» Task to carry out
What is the number of lines below that contain the word "from"? Give only that number.

┄┄┄┄┄┄┄┄┄┄

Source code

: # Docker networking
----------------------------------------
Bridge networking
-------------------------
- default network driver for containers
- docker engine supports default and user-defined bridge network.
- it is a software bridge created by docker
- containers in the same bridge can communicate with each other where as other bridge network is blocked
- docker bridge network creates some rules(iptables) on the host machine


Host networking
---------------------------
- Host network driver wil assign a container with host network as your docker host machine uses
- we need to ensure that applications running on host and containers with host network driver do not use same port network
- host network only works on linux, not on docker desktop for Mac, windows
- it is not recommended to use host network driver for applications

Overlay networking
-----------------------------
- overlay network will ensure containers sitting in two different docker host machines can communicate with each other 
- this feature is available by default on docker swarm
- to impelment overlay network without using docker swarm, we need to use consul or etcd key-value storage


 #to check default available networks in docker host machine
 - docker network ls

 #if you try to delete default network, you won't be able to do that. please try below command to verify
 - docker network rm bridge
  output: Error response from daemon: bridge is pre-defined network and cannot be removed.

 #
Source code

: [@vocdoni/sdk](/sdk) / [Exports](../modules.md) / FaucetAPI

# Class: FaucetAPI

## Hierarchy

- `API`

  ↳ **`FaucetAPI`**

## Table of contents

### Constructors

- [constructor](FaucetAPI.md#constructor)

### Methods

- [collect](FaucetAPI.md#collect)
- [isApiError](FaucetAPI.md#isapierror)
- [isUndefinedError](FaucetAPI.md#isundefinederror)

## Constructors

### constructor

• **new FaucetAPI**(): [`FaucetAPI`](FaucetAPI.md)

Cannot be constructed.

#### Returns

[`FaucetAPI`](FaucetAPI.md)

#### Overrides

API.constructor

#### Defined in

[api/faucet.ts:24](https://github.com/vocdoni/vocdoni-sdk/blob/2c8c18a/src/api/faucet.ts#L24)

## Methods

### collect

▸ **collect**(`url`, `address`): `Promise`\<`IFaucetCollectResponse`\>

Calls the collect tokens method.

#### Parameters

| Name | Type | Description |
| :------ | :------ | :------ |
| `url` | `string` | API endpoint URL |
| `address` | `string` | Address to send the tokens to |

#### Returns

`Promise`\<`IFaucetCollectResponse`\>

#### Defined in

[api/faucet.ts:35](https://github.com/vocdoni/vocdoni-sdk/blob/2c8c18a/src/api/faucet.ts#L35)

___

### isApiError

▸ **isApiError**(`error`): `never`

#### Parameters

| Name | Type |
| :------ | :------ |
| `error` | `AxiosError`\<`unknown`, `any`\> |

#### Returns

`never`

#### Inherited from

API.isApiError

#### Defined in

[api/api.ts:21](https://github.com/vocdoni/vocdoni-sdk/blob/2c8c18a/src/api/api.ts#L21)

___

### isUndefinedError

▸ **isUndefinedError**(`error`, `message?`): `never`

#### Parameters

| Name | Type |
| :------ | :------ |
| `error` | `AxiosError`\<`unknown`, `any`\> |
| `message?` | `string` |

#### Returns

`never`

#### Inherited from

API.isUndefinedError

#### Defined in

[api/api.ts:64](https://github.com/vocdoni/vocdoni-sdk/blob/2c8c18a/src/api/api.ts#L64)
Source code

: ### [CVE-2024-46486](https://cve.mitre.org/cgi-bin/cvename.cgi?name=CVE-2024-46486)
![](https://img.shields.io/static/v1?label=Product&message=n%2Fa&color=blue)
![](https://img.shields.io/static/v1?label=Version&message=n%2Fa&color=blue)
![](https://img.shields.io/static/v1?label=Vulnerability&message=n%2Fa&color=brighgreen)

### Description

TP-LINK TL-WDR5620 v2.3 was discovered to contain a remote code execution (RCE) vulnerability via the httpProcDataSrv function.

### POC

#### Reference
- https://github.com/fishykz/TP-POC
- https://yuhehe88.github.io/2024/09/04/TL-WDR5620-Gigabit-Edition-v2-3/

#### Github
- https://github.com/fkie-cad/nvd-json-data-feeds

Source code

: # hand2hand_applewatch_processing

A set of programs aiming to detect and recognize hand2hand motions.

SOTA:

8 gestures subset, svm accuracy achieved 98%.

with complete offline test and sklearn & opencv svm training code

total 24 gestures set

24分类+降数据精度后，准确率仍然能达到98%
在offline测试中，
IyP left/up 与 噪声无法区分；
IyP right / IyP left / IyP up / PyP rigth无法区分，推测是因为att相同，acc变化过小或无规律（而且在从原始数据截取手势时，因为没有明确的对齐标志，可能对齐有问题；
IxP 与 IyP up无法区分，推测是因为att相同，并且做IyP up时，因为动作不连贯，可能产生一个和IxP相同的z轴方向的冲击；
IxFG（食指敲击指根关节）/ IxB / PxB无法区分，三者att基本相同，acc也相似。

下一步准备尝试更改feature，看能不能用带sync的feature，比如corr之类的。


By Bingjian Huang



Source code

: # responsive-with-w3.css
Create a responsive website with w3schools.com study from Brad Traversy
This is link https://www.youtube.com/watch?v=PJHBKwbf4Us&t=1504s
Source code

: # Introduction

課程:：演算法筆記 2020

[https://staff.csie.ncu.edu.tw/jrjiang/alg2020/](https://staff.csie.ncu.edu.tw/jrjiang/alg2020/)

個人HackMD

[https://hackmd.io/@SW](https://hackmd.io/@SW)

┄┄┄┄┄┄┄┄┄┄

» Expected answer
4